> _What you are asked to do_: Pull each line holding the word "https" from the data.

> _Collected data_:
···

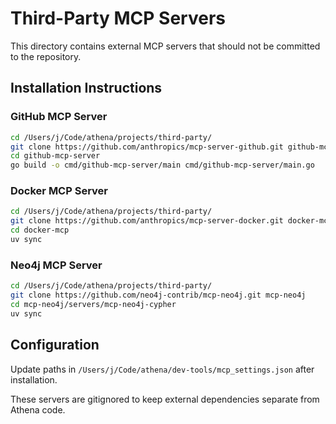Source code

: # Third-Party MCP Servers

This directory contains external MCP servers that should not be committed to the repository.

## Installation Instructions

### GitHub MCP Server
```bash
cd /Users/j/Code/athena/projects/third-party/
git clone https://github.com/anthropics/mcp-server-github.git github-mcp-server
cd github-mcp-server
go build -o cmd/github-mcp-server/main cmd/github-mcp-server/main.go
```

### Docker MCP Server  
```bash
cd /Users/j/Code/athena/projects/third-party/
git clone https://github.com/anthropics/mcp-server-docker.git docker-mcp
cd docker-mcp
uv sync
```

### Neo4j MCP Server
```bash
cd /Users/j/Code/athena/projects/third-party/
git clone https://github.com/neo4j-contrib/mcp-neo4j.git mcp-neo4j
cd mcp-neo4j/servers/mcp-neo4j-cypher
uv sync
```

## Configuration

Update paths in `/Users/j/Code/athena/dev-tools/mcp_settings.json` after installation.

These servers are gitignored to keep external dependencies separate from Athena code.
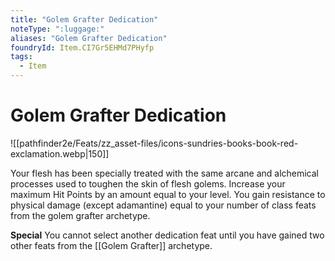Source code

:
 ```yaml
---
title: "Golem Grafter Dedication"
noteType: ":luggage:"
aliases: "Golem Grafter Dedication"
foundryId: Item.CI7Gr5EHMd7PHyfp
tags:
  - Item
---
```


# Golem Grafter Dedication
![[pathfinder2e/Feats/zz_asset-files/icons-sundries-books-book-red-exclamation.webp|150]]

Your flesh has been specially treated with the same arcane and alchemical processes used to toughen the skin of flesh golems. Increase your maximum Hit Points by an amount equal to your level. You gain resistance to physical damage (except adamantine) equal to your number of class feats from the golem grafter archetype.

**Special** You cannot select another dedication feat until you have gained two other feats from the [[Golem Grafter]] archetype.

···

> _Problem solution_:
git clone https://github.com/anthropics/mcp-server-github.git github-mcp-server
git clone https://github.com/anthropics/mcp-server-docker.git docker-mcp
git clone https://github.com/neo4j-contrib/mcp-neo4j.git mcp-neo4j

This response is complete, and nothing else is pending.